Tuesday, February 18, 2014

EARLY 20TH CENTURY PORTRAIT MINIATURES Miss Ann ('Annie') Underwood (1876-1942)

There must be many miniatures from the early 20th Century hidden in drawers and boxes, and families have now forgotten which relatives they portray and haven't a clue who painted them... and so they end up in auctions labelled 'English' school!
Many of these are often initialled, and sometimes one can be lucky enough to find an exhibition label hidden behind the felt backing pad, which would reveal the name and address of the artist, and perhaps even the identity of the sitter.  It is always best to look!  Most of the frames from this era are the pinchbeck type with little pins holding everything together. 

Faced with this monogram signature,  how many would guess it is AU 1913 with the year divided around the initials?  This is the work of Ann Underwood. 

Although this lady is not a beauty, the miniature is exceptionally well painted, in the traditional way, on ivory.

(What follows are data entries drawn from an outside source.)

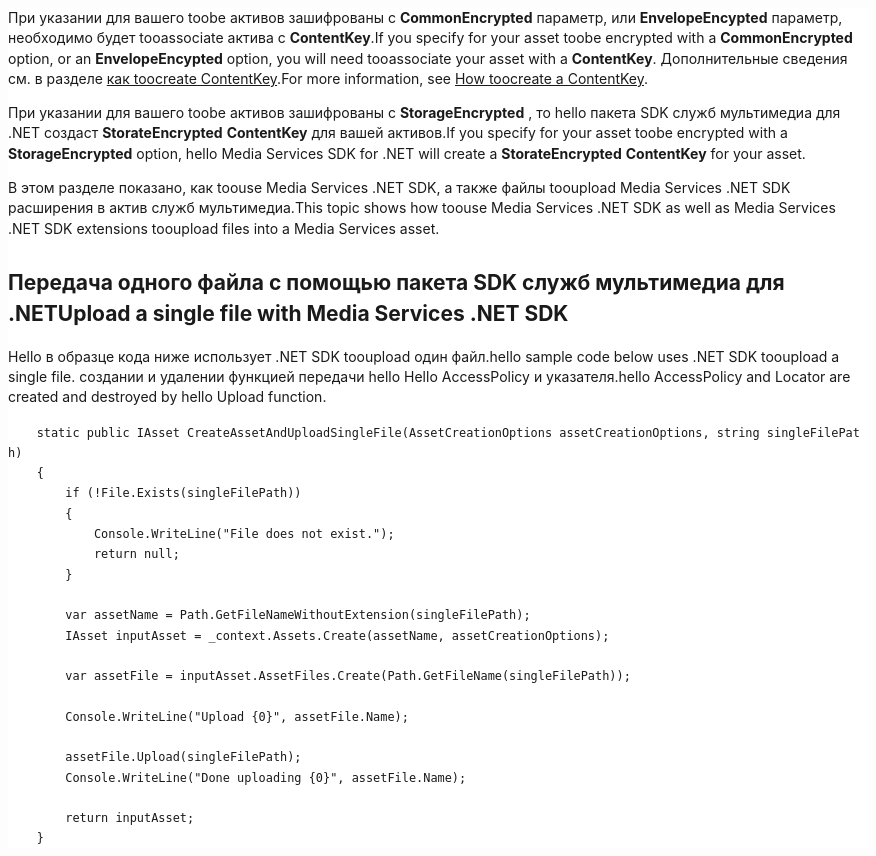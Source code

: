 <span data-ttu-id="a4c02-136">При указании для вашего toobe активов зашифрованы с **CommonEncrypted** параметр, или **EnvelopeEncypted** параметр, необходимо будет tooassociate актива с **ContentKey**.</span><span class="sxs-lookup"><span data-stu-id="a4c02-136">If you specify for your asset toobe encrypted with a **CommonEncrypted** option, or an **EnvelopeEncypted** option, you will need tooassociate your asset with a **ContentKey**.</span></span> <span data-ttu-id="a4c02-137">Дополнительные сведения см. в разделе [как toocreate ContentKey](media-services-dotnet-create-contentkey.md).</span><span class="sxs-lookup"><span data-stu-id="a4c02-137">For more information, see [How toocreate a ContentKey](media-services-dotnet-create-contentkey.md).</span></span> 

<span data-ttu-id="a4c02-138">При указании для вашего toobe активов зашифрованы с **StorageEncrypted** , то hello пакета SDK служб мультимедиа для .NET создаст **StorateEncrypted** **ContentKey** для вашей активов.</span><span class="sxs-lookup"><span data-stu-id="a4c02-138">If you specify for your asset toobe encrypted with a **StorageEncrypted** option, hello Media Services SDK for .NET will create a **StorateEncrypted** **ContentKey** for your asset.</span></span>

<span data-ttu-id="a4c02-139">В этом разделе показано, как toouse Media Services .NET SDK, а также файлы tooupload Media Services .NET SDK расширения в актив служб мультимедиа.</span><span class="sxs-lookup"><span data-stu-id="a4c02-139">This topic shows how toouse Media Services .NET SDK as well as Media Services .NET SDK extensions tooupload files into a Media Services asset.</span></span>

## <a name="upload-a-single-file-with-media-services-net-sdk"></a><span data-ttu-id="a4c02-140">Передача одного файла с помощью пакета SDK служб мультимедиа для .NET</span><span class="sxs-lookup"><span data-stu-id="a4c02-140">Upload a single file with Media Services .NET SDK</span></span>
<span data-ttu-id="a4c02-141">Hello в образце кода ниже использует .NET SDK tooupload один файл.</span><span class="sxs-lookup"><span data-stu-id="a4c02-141">hello sample code below uses .NET SDK tooupload a single file.</span></span> <span data-ttu-id="a4c02-142">создании и удалении функцией передачи hello Hello AccessPolicy и указателя.</span><span class="sxs-lookup"><span data-stu-id="a4c02-142">hello AccessPolicy and Locator are created and destroyed by hello Upload function.</span></span> 


        static public IAsset CreateAssetAndUploadSingleFile(AssetCreationOptions assetCreationOptions, string singleFilePath)
        {
            if (!File.Exists(singleFilePath))
            {
                Console.WriteLine("File does not exist.");
                return null;
            }

            var assetName = Path.GetFileNameWithoutExtension(singleFilePath);
            IAsset inputAsset = _context.Assets.Create(assetName, assetCreationOptions);

            var assetFile = inputAsset.AssetFiles.Create(Path.GetFileName(singleFilePath));

            Console.WriteLine("Upload {0}", assetFile.Name);

            assetFile.Upload(singleFilePath);
            Console.WriteLine("Done uploading {0}", assetFile.Name);

            return inputAsset;
        }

Ann Underwood lived and worked in Brighton.  She studied initially in Brighton and then under the famously blunt Sir Hubert Herkomer in Bushey, Herts.  Her father was a publican but she preferred the description 'Hotel Proprietor'.  She exhibited at the Royal Academy and Royal Miniature Society from 1911 - c1932.  (details from Dictionary of Miniature Painters 1870-1970 ISBN 9782953662511).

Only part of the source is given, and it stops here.